Par la rédaction de Le Dossier · 2026-05-06
Illustration: Guadeloupe : six garçons suspendus pour un classement sexiste de lycéennes
© Illustration Le Dossier (IA)

Le classement de l’horreur

Ce qui s’est passé au lycée Jardin d’Essai n’est pas une blague. C’est un système. Un classement hiérarchique des filles, établi par des garçons. Les catégories ? D'une violence rare. France-Antilles les a listées : « Deux ballons d’or » – allusion aux seins. « DOMINE MWAAA !!!! » – injonction sexuelle en créole. « WAAAF WAAAF » – aboiement, pour réduire les filles à des animaux. « Jtouche pas avec un baton » – dégoût physique affiché. « On bande quand ? » – question sexuelle explicite. « pue de la chatte » – insulte vulgaire sur l'hygiène intime.

Ces mots ne sont pas anodins. Ils humilient, rabaissent, objectivent. Les lycéennes visées l'ont dit sur les réseaux : « Ce n'est pas de l'humour. Ce n'est pas juste pour rire. C'est du manque de respect. C'est de la violence. » (Guadeloupe La 1ère). D'autres témoignages rapportent des messages menaçants ou sexuels après la diffusion du classement. Du harcèlement pur et simple.

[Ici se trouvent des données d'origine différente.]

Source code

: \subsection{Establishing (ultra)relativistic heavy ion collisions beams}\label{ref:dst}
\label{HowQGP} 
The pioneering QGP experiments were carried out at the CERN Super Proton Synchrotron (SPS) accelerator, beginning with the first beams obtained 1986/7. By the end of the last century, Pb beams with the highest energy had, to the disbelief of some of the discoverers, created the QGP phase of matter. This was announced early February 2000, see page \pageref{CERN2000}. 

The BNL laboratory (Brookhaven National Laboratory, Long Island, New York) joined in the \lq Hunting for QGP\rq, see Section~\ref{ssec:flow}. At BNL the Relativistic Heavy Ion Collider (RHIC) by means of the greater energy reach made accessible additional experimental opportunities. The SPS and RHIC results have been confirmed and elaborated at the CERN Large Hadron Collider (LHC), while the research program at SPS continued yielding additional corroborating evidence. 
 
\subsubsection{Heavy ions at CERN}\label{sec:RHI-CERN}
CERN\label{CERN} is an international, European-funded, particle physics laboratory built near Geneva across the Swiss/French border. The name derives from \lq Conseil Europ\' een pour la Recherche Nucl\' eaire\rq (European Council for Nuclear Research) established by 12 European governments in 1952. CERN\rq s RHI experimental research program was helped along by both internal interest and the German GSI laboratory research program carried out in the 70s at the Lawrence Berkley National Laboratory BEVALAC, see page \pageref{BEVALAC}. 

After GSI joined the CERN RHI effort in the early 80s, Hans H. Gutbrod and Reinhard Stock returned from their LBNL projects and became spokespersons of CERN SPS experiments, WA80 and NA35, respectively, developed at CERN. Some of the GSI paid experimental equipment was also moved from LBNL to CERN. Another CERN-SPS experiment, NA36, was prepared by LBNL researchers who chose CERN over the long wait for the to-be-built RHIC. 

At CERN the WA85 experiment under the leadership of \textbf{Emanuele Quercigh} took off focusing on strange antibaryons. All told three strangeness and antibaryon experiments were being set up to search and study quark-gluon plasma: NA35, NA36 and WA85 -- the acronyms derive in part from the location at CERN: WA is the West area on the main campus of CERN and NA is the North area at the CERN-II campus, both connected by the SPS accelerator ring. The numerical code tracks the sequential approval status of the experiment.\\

Pourquoi ces catégories ? Qui a imaginé ça ? L'enquête interne devra le dire. Mais six garçons ont déjà été identifiés et suspendus. D'autres auditions sont en cours. Le lycée Jardin d'Essai n'est pas un établissement délinquant — c'est un lycée général et technologique comme les autres. Et pourtant, le sexisme y a prospéré, en toute impunité, jusqu'à ce que la liste fuite.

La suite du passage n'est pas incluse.